Martin Schulz empfängt die Besucher höchstpersönlich. An der gläsernen Eingangstür der SPD-Zentrale begrüßt der Chef der Sozialdemokraten erst den CSU-Vorsitzenden Horst Seehofer, auch Unionsfraktionschef Volker Kauder (CDU) stößt dazu. Dann kommt die Kanzlerin. „Herzlich willkommen im Willy-Brandt-Haus“, sagt er. „Ist Ihnen ja bekannt, ne?“ Ja, ist ihr bekannt. Die CDU-Chefin hat hier schon manche Stunde verbracht. Vor vier Jahren etwa, in der letzten Nacht der Verhandlungen von Union und SPD, als beide Seiten die bis heute amtierende große Koalition vereinbarten. Nun also das Ganze noch mal?
Tag 1 der Sondierungen von Union und SPD, Tag 105 nach der Bundestagswahl - und die Parteichefs mühen sich, etwas gute Laune zu verbreiten. Als Schulz am Sonntagmorgen vor die Mikrofone tritt, hat er einen freundlichen Gesichtsausdruck aufgesetzt. „Wir ziehen keine roten Linien, aber wir wollen möglichst viel rote Politik in Deutschland durchsetzen.“ Und für den Seelenfrieden der eigenen Partei liefert er seine gewohnte Wendung mit, die Gespräche seien absolut „ergebnisoffen“.
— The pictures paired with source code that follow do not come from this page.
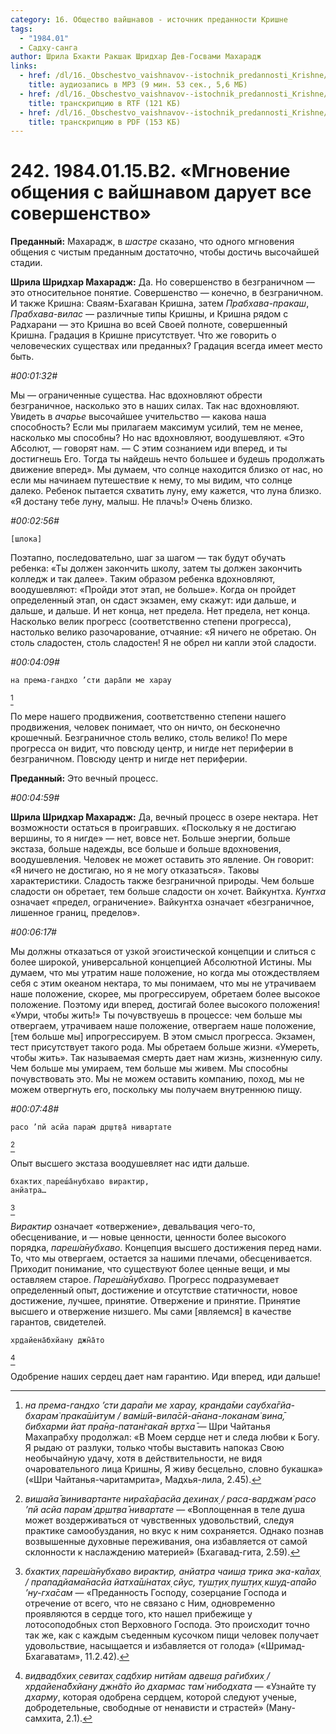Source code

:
 ```yaml
---
category: 16. Общество вайшнавов - источник преданности Кришне
tags:
  - "1984.01"
  - Садху-санга
author: Шрила Бхакти Ракшак Шридхар Дев-Госвами Махарадж
links:
  - href: /dl/16._Obschestvo_vaishnavov--istochnik_predannosti_Krishne/242_1984.01.15.B2_SridharMj_Mgnoveniye_obweniya_s_vaishnavom_daruyet_vse_sovershenstvo.mp3
    title: аудиозапись в MP3 (9 мин. 53 сек., 5,6 МБ)
  - href: /dl/16._Obschestvo_vaishnavov--istochnik_predannosti_Krishne/242_1984.01.15.B2_SridharMj_Mgnoveniye_obweniya_s_vaishnavom_daruyet_vse_sovershenstvo.rtf
    title: транскрипцию в RTF (121 КБ)
  - href: /dl/16._Obschestvo_vaishnavov--istochnik_predannosti_Krishne/242_1984.01.15.B2_SridharMj_Mgnoveniye_obweniya_s_vaishnavom_daruyet_vse_sovershenstvo.pdf
    title: транскрипцию в PDF (153 КБ)
---
```


# 242. 1984.01.15.B2. «Мгновение общения с вайшнавом дарует все совершенство»

**Преданный:** Махарадж, в *шастре* сказано, что одного мгновения общения с чистым преданным достаточно, чтобы достичь высочайшей стадии.

**Шрила Шридхар Махарадж:** Да. Но совершенство в безграничном — это относительное понятие. Совершенство — конечно, в безграничном. И также Кришна: Сваям-Бхагаван Кришна, затем *Прабхава-пракаш*, *Прабхава-вилас* — различные типы Кришны, и Кришна рядом с Радхарани — это Кришна во всей Своей полноте, совершенный Кришна. Градация в Кришне присутствует. Что же говорить о человеческих существах или преданных? Градация всегда имеет место быть.

*#00:01:32#*

Мы — ограниченные существа. Нас вдохновляют обрести безграничное, насколько это в наших силах. Так нас вдохновляют. Увидеть в *ачарье* высочайшее учительство — какова наша способность? Если мы прилагаем максимум усилий, тем не менее, насколько мы способны? Но нас вдохновляют, воодушевляют. «Это Абсолют, — говорят нам. — С этим сознанием иди вперед, и ты достигнешь Его. Тогда ты найдешь нечто большее и будешь продолжать движение вперед». Мы думаем, что солнце находится близко от нас, но если мы начинаем путешествие к нему, то мы видим, что солнце далеко. Ребенок пытается схватить луну, ему кажется, что луна близко. «Я достану тебе луну, малыш. Не плачь!» Очень близко.

*#00:02:56#*

    [шлока]

Поэтапно, последовательно, шаг за шагом — так будут обучать ребенка: «Ты должен закончить школу, затем ты должен закончить колледж и так далее». Таким образом ребенка вдохновляют, воодушевляют: «Пройди этот этап, не больше». Когда он пройдет определенный этап, он сдаст экзамен, ему скажут: иди дальше, и дальше, и дальше. И нет конца, нет предела. Нет предела, нет конца. Насколько велик прогресс (соответственно степени прогресса), настолько велико разочарование, отчаяние: «Я ничего не обретаю. Он столь сладостен, столь сладостен! Я не обрел ни капли этой сладости.

*#00:04:09#*

    на према-гандхо ’сти дара̄пи ме харау
[^_ftn1]

По мере нашего продвижения, соответственно степени нашего продвижения, человек понимает, что он ничто, он бесконечно крошечный. Безграничное столь велико, столь велико! По мере прогресса он видит, что повсюду центр, и нигде нет периферии в безграничном. Повсюду центр и нигде нет периферии.

**Преданный:** Это вечный процесс.

*#00:04:59#*

**Шрила Шридхар Махарадж:** Да, вечный процесс в озере нектара. Нет возможности остаться в проигравших. «Поскольку я не достигаю вершины, то я нигде» — нет, вовсе нет. Больше энергии, больше экстаза, больше надежды, все больше и больше вдохновения, воодушевления. Человек не может оставить это явление. Он говорит: «Я ничего не достигаю, но я не могу отказаться». Таковы характеристики. Сладость также безграничной природы. Чем больше сладости он обретает, тем больше сладости он хочет. Вайкунтха. *Кунтха* означает «предел, ограничение». Вайкунтха означает «безграничное, лишенное границ, пределов».

*#00:06:17#*

Мы должны отказаться от узкой эгоистической концепции и слиться с более широкой, универсальной концепцией Абсолютной Истины. Мы думаем, что мы утратим наше положение, но когда мы отождествляем себя с этим океаном нектара, то мы понимаем, что мы не утрачиваем наше положение, скорее, мы прогрессируем, обретаем более высокое положение. Поэтому иди вперед, достигай более высокого положения! «Умри, чтобы жить!» Ты почувствуешь в процессе: чем больше мы отвергаем, утрачиваем наше положение, отвергаем наше положение, [тем больше мы] ипрогрессируем. В этом смысл прогресса. Экзамен, тест присутствует такого рода. Мы обретаем больше жизни. «Умереть, чтобы жить». Так называемая смерть дает нам жизнь, жизненную силу. Чем больше мы умираем, тем больше мы живем. Мы способны почувствовать это. Мы не можем оставить компанию, поход, мы не можем отвергнуть его, поскольку мы получаем внутреннюю пищу.

*#00:07:48#*

    расо ’пй асйа парам̇ др̣шт̣ва̄ нивартате
[^_ftn2]

Опыт высшего экстаза воодушевляет нас идти дальше.

    бхактих̣ пареш́а̄нубхаво вирактир,
    анйатра…
[^_ftn3]

*Вирактир* означает «отвержение», девальвация чего-то, обесценивание, и — новые ценности, ценности более высокого порядка, *пареш́а̄нубхаво*. Концепция высшего достижения перед нами. То, что мы отвергаем, остается за нашими плечами, обесценивается. Приходит понимание, что существуют более ценные вещи, и мы оставляем старое. *Пареш́а̄нубхаво.* Прогресс подразумевает определенный опыт, достижение и отсутствие статичности, новое достижение, лучшее, принятие. Отвержение и принятие. Принятие высшего и отвержение низшего. Мы сами [являемся] в качестве гарантов, свидетелей.

    хр̣дайена̄бхйану джн̃а̄то
[^_ftn4]

Одобрение наших сердец дает нам гарантию. Иди вперед, иди дальше!



[^_ftn1]: *на према-гандхо ’сти дара̄пи ме харау, кранда̄ми саубха̄гйа-бхарам̇ прака̄ш́итум / вам̇ш́ӣ-вила̄сй-а̄нана-локанам̇ вина̄, бибхарми йат пра̄н̣а-патан̇гака̄н вр̣тха̄* — Шри Чайтанья Махапрабху продолжал: «В Моем сердце нет и следа любви к Богу. Я рыдаю от разлуки, только чтобы выставить напоказ Свою необычайную удачу, хотя в действительности, не видя очаровательного лица Кришны, Я живу бесцельно, словно букашка» («Шри Чайтанья-чаритамрита», Мадхья-лила, 2.45).

[^_ftn2]: *вишайа̄ винивартанте нира̄ха̄расйа дехинах̣ / раса-варджам̇ расо ’пй асйа парам̇ др̣шт̣ва̄ нивартате* — «Воплощенная в теле душа может воздерживаться от чувственных удовольствий, следуя практике самообуздания, но вкус к ним сохраняется. Однако познав возвышенные духовные переживания, она избавляется от самой склонности к наслаждению материей» (Бхагавад-гита, 2.59).

[^_ftn3]: *бхактих̣ пареш́а̄нубхаво вирактир, анйатра чаиш̣а трика эка-ка̄лах̣ / прападйама̄насйа йатха̄ш́натах̣ сйус, туш̣т̣их̣ пуш̣т̣их̣ кш̣уд-апа̄йо ’ну-гха̄сам* — «Преданность Господу, созерцание Господа и отречение от всего, что не связано с Ним, одновременно проявляются в сердце того, кто нашел прибежище у лотосоподобных стоп Верховного Господа. Это происходит точно так же, как с каждым съеденным кусочком пищи человек получает удовольствие, насыщается и избавляется от голода» («Шримад-Бхагаватам», 11.2.42).

[^_ftn4]: *видвадбхих̣ севитах̣ садбхир нитйам адвеш̣а ра̄гибхих̣ / хр̣дайена̄бхйану джн̃а̄то йо дхармас там̇ нибодхата* — «Узнайте ту *дхарму*, которая одобрена сердцем, которой следуют ученые, добродетельные, свободные от ненависти и страстей» (Ману-самхита, 2.1).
Schon die Ortswahl hat Symbolisches. Merkel als Verhandlungsführerin überlässt Schulz den ersten Auftritt als Hausherr - und damit die Bilder. Sie zeigen, dass die Kanzlerin mit ihrem Gefolge in die rote Zentrale kommen muss, um sieben Wochen nach den an der FDP gescheiterten Jamaika-Sondierungen vielleicht doch noch ihre vierte stabile Regierung hinzubekommen.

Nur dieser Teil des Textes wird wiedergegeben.